→ Exercise directions
Which lines of the records hold the string "distributed"? Report only how many of them there are.

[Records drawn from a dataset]
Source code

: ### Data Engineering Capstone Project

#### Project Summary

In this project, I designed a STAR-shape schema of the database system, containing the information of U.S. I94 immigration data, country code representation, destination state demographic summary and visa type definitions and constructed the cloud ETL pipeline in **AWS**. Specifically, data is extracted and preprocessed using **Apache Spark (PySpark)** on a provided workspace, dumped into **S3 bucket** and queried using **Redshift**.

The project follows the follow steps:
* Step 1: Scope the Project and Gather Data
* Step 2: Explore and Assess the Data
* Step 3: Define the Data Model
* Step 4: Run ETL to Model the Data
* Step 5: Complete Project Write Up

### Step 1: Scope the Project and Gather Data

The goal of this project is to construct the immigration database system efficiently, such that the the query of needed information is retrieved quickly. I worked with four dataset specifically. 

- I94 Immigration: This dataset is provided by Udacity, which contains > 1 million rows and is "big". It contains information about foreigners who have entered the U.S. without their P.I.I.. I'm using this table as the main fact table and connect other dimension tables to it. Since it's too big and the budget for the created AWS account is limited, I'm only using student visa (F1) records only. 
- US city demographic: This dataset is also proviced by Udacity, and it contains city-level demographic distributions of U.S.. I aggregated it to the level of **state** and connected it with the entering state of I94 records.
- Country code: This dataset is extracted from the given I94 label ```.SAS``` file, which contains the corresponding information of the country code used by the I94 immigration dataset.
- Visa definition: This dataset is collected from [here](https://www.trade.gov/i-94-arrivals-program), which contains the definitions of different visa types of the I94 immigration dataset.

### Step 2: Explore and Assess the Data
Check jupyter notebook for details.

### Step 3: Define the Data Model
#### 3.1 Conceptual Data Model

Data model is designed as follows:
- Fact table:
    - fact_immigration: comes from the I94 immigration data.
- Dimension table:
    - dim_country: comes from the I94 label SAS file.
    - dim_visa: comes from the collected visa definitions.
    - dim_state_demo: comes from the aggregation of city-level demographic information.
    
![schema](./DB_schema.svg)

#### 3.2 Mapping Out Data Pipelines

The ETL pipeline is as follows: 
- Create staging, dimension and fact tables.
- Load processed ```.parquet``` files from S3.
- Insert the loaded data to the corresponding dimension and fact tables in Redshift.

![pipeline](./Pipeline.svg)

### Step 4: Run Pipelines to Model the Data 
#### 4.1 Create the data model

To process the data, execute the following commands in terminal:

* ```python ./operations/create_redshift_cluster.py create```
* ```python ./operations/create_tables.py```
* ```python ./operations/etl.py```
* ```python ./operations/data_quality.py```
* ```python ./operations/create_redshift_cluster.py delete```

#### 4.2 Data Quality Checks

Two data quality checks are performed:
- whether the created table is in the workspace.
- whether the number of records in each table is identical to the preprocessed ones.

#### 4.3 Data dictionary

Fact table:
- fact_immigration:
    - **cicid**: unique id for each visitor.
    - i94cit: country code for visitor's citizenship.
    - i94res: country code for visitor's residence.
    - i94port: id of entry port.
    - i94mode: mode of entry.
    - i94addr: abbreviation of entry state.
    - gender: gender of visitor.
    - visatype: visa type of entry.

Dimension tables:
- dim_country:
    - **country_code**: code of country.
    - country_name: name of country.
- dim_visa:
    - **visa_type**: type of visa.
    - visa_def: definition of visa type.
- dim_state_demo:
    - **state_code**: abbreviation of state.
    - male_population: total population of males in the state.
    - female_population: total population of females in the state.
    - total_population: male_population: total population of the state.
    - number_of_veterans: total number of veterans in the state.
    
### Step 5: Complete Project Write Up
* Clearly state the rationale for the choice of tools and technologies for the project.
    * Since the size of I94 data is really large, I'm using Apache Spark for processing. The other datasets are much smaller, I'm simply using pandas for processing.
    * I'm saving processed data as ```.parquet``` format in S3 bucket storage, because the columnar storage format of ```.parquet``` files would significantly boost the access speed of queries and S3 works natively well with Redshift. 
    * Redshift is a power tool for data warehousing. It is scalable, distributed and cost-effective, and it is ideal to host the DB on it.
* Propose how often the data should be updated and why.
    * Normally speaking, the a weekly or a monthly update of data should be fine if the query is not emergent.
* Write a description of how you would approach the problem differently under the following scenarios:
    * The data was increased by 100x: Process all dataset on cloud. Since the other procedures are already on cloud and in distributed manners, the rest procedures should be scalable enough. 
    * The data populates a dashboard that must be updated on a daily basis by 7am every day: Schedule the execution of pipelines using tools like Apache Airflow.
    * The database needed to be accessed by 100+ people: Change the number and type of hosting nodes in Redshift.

→ Answer to the exercise
2